Work request -> Reply only with how many lines in these entries hold the string "images".

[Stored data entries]
---*---
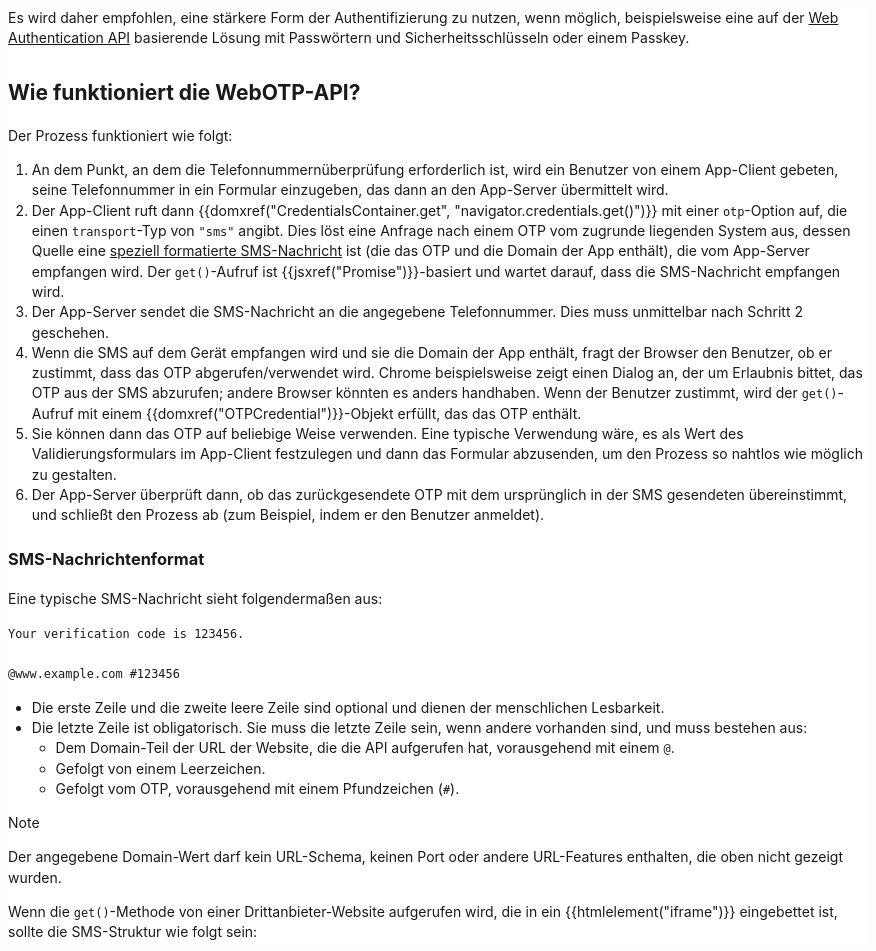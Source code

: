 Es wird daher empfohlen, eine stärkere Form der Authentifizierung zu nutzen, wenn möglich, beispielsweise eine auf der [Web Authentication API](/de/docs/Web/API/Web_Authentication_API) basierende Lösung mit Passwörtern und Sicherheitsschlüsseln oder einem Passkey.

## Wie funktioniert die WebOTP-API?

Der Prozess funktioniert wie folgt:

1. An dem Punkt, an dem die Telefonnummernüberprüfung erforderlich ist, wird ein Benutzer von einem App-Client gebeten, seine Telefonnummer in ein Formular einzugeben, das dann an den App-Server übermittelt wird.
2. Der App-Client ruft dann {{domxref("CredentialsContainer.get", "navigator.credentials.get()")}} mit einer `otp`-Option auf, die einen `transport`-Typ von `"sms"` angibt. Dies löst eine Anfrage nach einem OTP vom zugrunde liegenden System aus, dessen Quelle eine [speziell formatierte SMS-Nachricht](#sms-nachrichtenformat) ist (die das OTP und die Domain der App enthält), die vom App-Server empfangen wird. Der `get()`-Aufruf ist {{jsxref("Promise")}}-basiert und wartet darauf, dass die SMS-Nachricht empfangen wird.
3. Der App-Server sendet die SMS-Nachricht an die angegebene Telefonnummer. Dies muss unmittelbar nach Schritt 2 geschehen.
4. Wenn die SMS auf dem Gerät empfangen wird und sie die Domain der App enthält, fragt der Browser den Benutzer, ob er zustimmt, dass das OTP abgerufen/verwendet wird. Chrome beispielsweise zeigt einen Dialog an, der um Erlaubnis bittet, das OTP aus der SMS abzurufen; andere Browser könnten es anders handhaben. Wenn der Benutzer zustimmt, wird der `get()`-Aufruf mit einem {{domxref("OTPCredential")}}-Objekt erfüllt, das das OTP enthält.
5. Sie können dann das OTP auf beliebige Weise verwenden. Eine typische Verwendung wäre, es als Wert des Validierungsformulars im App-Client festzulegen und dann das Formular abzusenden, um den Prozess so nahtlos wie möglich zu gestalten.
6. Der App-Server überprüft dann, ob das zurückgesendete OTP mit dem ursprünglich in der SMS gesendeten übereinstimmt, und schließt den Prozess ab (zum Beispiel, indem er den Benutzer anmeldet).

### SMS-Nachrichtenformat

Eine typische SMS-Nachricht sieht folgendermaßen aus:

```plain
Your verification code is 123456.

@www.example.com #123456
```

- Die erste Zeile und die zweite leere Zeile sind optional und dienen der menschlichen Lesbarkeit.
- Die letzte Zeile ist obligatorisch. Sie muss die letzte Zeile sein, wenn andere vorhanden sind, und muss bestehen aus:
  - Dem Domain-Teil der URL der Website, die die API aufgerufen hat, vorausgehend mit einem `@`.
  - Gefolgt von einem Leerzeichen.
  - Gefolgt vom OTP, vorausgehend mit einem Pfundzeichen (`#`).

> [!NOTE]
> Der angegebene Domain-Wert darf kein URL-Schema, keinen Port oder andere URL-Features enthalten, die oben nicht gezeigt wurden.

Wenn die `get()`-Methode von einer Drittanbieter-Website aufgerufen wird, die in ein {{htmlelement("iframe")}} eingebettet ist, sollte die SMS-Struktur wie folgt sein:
---*---
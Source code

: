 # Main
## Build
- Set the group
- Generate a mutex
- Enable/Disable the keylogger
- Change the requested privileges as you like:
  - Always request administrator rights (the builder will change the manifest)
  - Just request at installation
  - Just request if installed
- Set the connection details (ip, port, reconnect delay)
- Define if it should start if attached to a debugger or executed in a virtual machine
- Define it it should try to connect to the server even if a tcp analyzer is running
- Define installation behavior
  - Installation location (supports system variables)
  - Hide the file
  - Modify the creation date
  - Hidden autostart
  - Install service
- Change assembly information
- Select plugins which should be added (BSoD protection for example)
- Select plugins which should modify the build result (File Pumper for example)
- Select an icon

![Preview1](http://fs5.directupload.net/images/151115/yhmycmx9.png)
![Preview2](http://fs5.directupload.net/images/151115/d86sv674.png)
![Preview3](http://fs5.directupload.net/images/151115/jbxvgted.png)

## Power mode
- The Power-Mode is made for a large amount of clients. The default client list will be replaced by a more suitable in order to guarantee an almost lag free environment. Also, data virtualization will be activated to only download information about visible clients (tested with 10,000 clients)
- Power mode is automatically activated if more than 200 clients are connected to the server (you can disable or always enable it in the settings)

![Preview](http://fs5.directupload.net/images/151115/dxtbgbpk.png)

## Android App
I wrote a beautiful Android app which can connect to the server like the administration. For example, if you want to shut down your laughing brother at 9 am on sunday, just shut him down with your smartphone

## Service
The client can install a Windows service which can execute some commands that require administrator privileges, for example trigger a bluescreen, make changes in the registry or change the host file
---*---
Answer to the problem -> 4